Everything else was rather laborious

Wednesday, June 21st, 2017

Recently retired marathoner Ryan Hall, whose distinguished career includes the fastest marathon and half-marathon ever run by an American, has started lifting weights and has bulked up from 127 pounds to 165:

“I’ve been small and weak my entire life — just, like, totally underdeveloped,” Hall told Runner’s World. “I’ve always wondered what it would feel like to be big and strong.”

Ryan Hall as Lifter and Runner

“To be an elite marathoner with a body that’s light and lean: while you’re running, you feel amazing. You’re fluid and economical, floating along without having to carry a lot of muscle mass,” says Hall. “But the rest of the day, to be honest, is not a lot of fun. My energy was super low [throughout most of my career]. I took naps every day and felt pretty much useless when I wasn’t running.”

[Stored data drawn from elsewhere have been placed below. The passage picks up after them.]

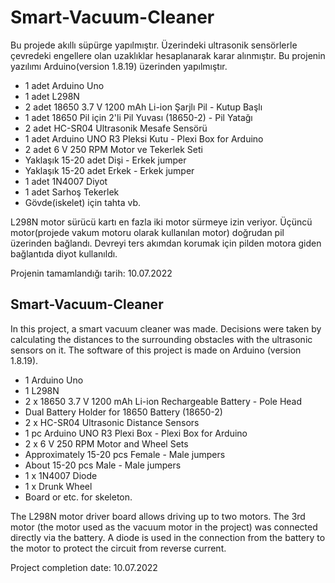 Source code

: # Smart-Vacuum-Cleaner

Bu projede akıllı süpürge yapılmıştır. Üzerindeki ultrasonik sensörlerle çevredeki engellere olan uzaklıklar hesaplanarak karar alınmıştır.
Bu projenin yazılımı Arduino(version 1.8.19) üzerinden yapılmıştır.  


+ 1 adet Arduino Uno
+ 1 adet L298N
+ 2 adet 18650 3.7 V 1200 mAh Li-ion Şarjlı Pil - Kutup Başlı
+ 1 adet 18650 Pil için 2'li Pil Yuvası (18650-2) - Pil Yatağı
+ 2 adet HC-SR04 Ultrasonik Mesafe Sensörü
+ 1 adet Arduino UNO R3 Pleksi Kutu - Plexi Box for Arduino
+ 2 adet 6 V 250 RPM Motor ve Tekerlek Seti
+ Yaklaşık 15-20 adet Dişi - Erkek jumper
+ Yaklaşık 15-20 adet Erkek - Erkek jumper
+ 1 adet 1N4007 Diyot  
+ 1 adet Sarhoş Tekerlek
+ Gövde(iskelet) için tahta vb.

L298N motor sürücü kartı en fazla iki motor sürmeye izin veriyor. Üçüncü motor(projede vakum motoru olarak kullanılan motor) doğrudan pil üzerinden bağlandı. Devreyi ters akımdan korumak için pilden motora giden bağlantıda diyot kullanıldı. 

Projenin tamamlandığı tarih: 10.07.2022

## Smart-Vacuum-Cleaner

In this project, a smart vacuum cleaner was made. Decisions were taken by calculating the distances to the surrounding obstacles with the ultrasonic sensors on it.
The software of this project is made on Arduino (version 1.8.19).


+ 1 Arduino Uno
+ 1 L298N
+ 2 x 18650 3.7 V 1200 mAh Li-ion Rechargeable Battery - Pole Head
+ Dual Battery Holder for 18650 Battery (18650-2)
+ 2 x HC-SR04 Ultrasonic Distance Sensors
+ 1 pc Arduino UNO R3 Plexi Box - Plexi Box for Arduino
+ 2 x 6 V 250 RPM Motor and Wheel Sets
+ Approximately 15-20 pcs Female - Male jumpers
+ About 15-20 pcs Male - Male jumpers
+ 1 x 1N4007 Diode
+ 1 x Drunk Wheel
+ Board or etc. for skeleton.

The L298N motor driver board allows driving up to two motors. The 3rd motor (the motor used as the vacuum motor in the project) was connected directly via the battery. A diode is used in the connection from the battery to the motor to protect the circuit from reverse current.


Project completion date: 10.07.2022
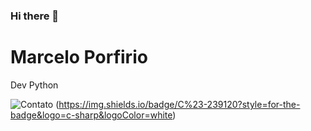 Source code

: ### Hi there 👋

<h1>Marcelo Porfirio</h1> 
Dev Python

![Contato](https://img.shields.io/badge/Gmail-D14836?style=for-the-badge&logo=gmail&logoColor=white)
(https://img.shields.io/badge/C%23-239120?style=for-the-badge&logo=c-sharp&logoColor=white)
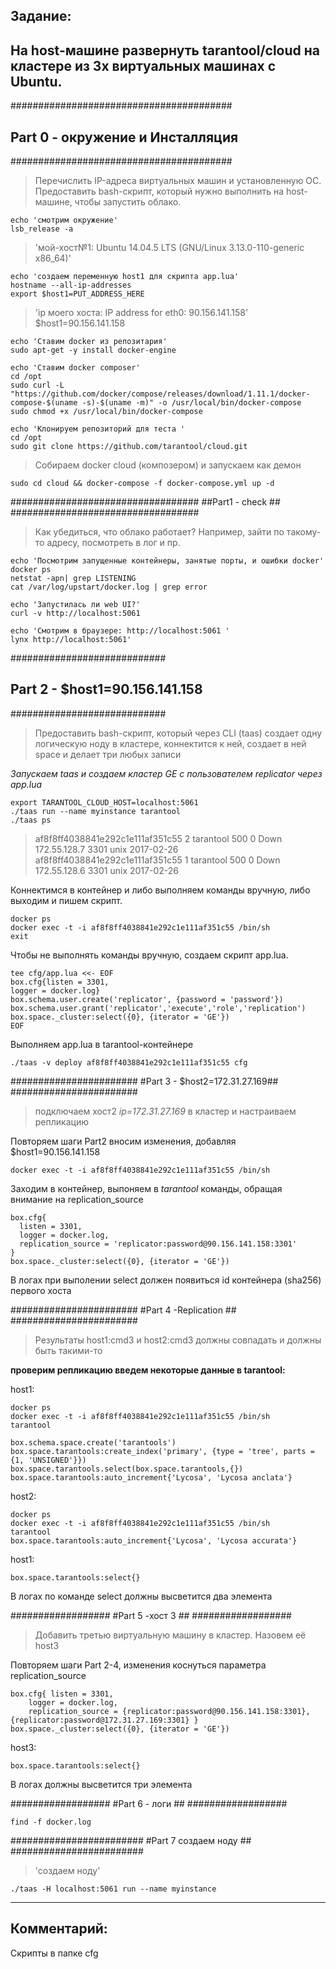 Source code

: ## Задание: 
## На host-машине развернуть tarantool/cloud на кластере из 3х виртуальных машинах с Ubuntu.  

########################################
## Part 0 - окружение и Инсталляция  ###
########################################
> Перечислить IP-адреса виртуальных машин и установленную ОС. 
> Предоставить bash-скрипт, который нужно выполнить на host-машине, 
> чтобы запустить облако.
     
    echo 'смотрим окружение'   
    lsb_release -a

>  'мой-хост№1: Ubuntu 14.04.5 LTS (GNU/Linux 3.13.0-110-generic x86_64)'

    echo 'создаем переменную host1 для скрипта app.lua'
    hostname --all-ip-addresses
    export $host1=PUT_ADDRESS_HERE

> 'ip моего хоста: IP address for eth0: 90.156.141.158' $host1=90.156.141.158

    echo 'Ставим docker из репозитария'
    sudo apt-get -y install docker-engine

    echo 'Ставим docker composer'
    cd /opt
    sudo curl -L "https://github.com/docker/compose/releases/download/1.11.1/docker-compose-$(uname -s)-$(uname -m)" -o /usr/local/bin/docker-compose
    sudo chmod +x /usr/local/bin/docker-compose

    echo 'Клонируем репозиторий для теста '
    cd /opt
    sudo git clone https://github.com/tarantool/cloud.git

> Собираем docker cloud (композером) и запускаем как демон

    sudo cd cloud && docker-compose -f docker-compose.yml up -d



##################################
##Part1 - check ##
##################################
> Как убедиться, что облако работает? Например, зайти по такому-то адресу, посмотреть в лог и пр.

    echo 'Посмотрим запущенные контейнеры, занятые порты, и ошибки docker'
    docker ps 
    netstat -apn| grep LISTENING
    cat /var/log/upstart/docker.log | grep error
     
    echo 'Запустилась ли web UI?'
    curl -v http://localhost:5061
    
    echo 'Смотрим в браузере: http://localhost:5061 '
    lynx http://localhost:5061'


############################
## Part 2 - $host1=90.156.141.158  ##
############################

> Предоставить bash-скрипт, который через CLI (taas)
> создает одну логическую ноду в кластере, 
> коннектится к ней, 
> создает в ней space и 
> делает три любых записи


**Запускаем *taas* и создaем кластер *GE* с пользователем *replicator** через app.lua*

    export TARANTOOL_CLOUD_HOST=localhost:5061
    ./taas run --name myinstance tarantool
    ./taas ps

>af8f8ff4038841e292c1e111af351c55  2                          tarantool  500      0        Down      172.55.128.7  3301     unix     2017-02-26
>af8f8ff4038841e292c1e111af351c55  1                          tarantool  500      0        Down      172.55.128.6  3301     unix     2017-02-26

Коннектимся в контейнер и либо выполняем команды вручную, либо выходим и пишем скрипт.
    
    docker ps
    docker exec -t -i af8f8ff4038841e292c1e111af351c55 /bin/sh
    exit

Чтобы не выполнять команды вручную, создаем скрипт app.lua. 


    tee cfg/app.lua <<- EOF   
    box.cfg{listen = 3301,
    logger = docker.log}
    box.schema.user.create('replicator', {password = 'password'})
    box.schema.user.grant('replicator','execute','role','replication')
    box.space._cluster:select({0}, {iterator = 'GE'})
    EOF

Выполняем app.lua в tarantool-контейнере

    ./taas -v deploy af8f8ff4038841e292c1e111af351c55 cfg


#######################
#Part 3 - $host2=172.31.27.169##
#######################

>  подключаем хост2 *ip=172.31.27.169* в кластер и настраиваем репликацию 

Повторяем шаги Part2 вносим изменения, добавляя $host1=90.156.141.158

    docker exec -t -i af8f8ff4038841e292c1e111af351c55 /bin/sh
    
Заходим в контейнер, выпоняем в *tarantool* команды, обращая внимание на replication_source
    
    box.cfg{
      listen = 3301,
      logger = docker.log,
      replication_source = 'replicator:password@90.156.141.158:3301'
    }
    box.space._cluster:select({0}, {iterator = 'GE'})

В логах при выполении select должен появиться id контейнера (sha256) первого хоста

#######################
#Part 4 -Replication ##
#######################


> Результаты host1:cmd3 и host2:cmd3 должны совпадать и должны быть такими-то



**проверим репликацию введем некоторые данные в tarantool:**

host1:

    docker ps
    docker exec -t -i af8f8ff4038841e292c1e111af351c55 /bin/sh
    tarantool

    box.schema.space.create('tarantools')
    box.space.tarantools:create_index('primary', {type = 'tree', parts = {1, 'UNSIGNED'}})
    box.space.tarantools.select(box.space.tarantools,{})
    box.space.tarantools:auto_increment{'Lycosa', 'Lycosa anclata'}

host2: 

    docker ps
    docker exec -t -i af8f8ff4038841e292c1e111af351c55 /bin/sh
    tarantool    
    box.space.tarantools:auto_increment{'Lycosa', 'Lycosa accurata'}
    
host1:
    
    box.space.tarantools:select{}

В логах по команде select должны высветится два элемента 

##################
#Part 5 -хост 3 ##
##################
> Добавить третью виртуальную машину в кластер. Назовем её host3

Повторяем шаги Part 2-4, изменения коснуться параметра replication_source

    box.cfg{ listen = 3301,
    	logger = docker.log,
    	replication_source = {replicator:password@90.156.141.158:3301}, {replicator:password@172.31.27.169:3301} }
    box.space._cluster:select({0}, {iterator = 'GE'})

host3:
    
    box.space.tarantools:select{}

В логах должны высветится три элемента 

##################
#Part 6 - логи  ##
##################

    find -f docker.log


########################
#Part 7 создаем ноду ##
########################
>  'создаем ноду'

    ./taas -H localhost:5061 run --name myinstance


----------
##  Комментарий:
Скрипты в папке cfg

Hall told me that even during his best years as a competitive athlete, he was “healthy” only in a narrowly defined way. As he put it, he was good at one thing: running. Everything else was rather laborious. Hall said he could be stirring pots of chili while making dinner and feel soreness in his shoulder the next day.


  1. FNN says:

    I recall reading many years ago that NBA players are not much more aerobically fit than average couch potatoes. So aerobic fitness is overrated.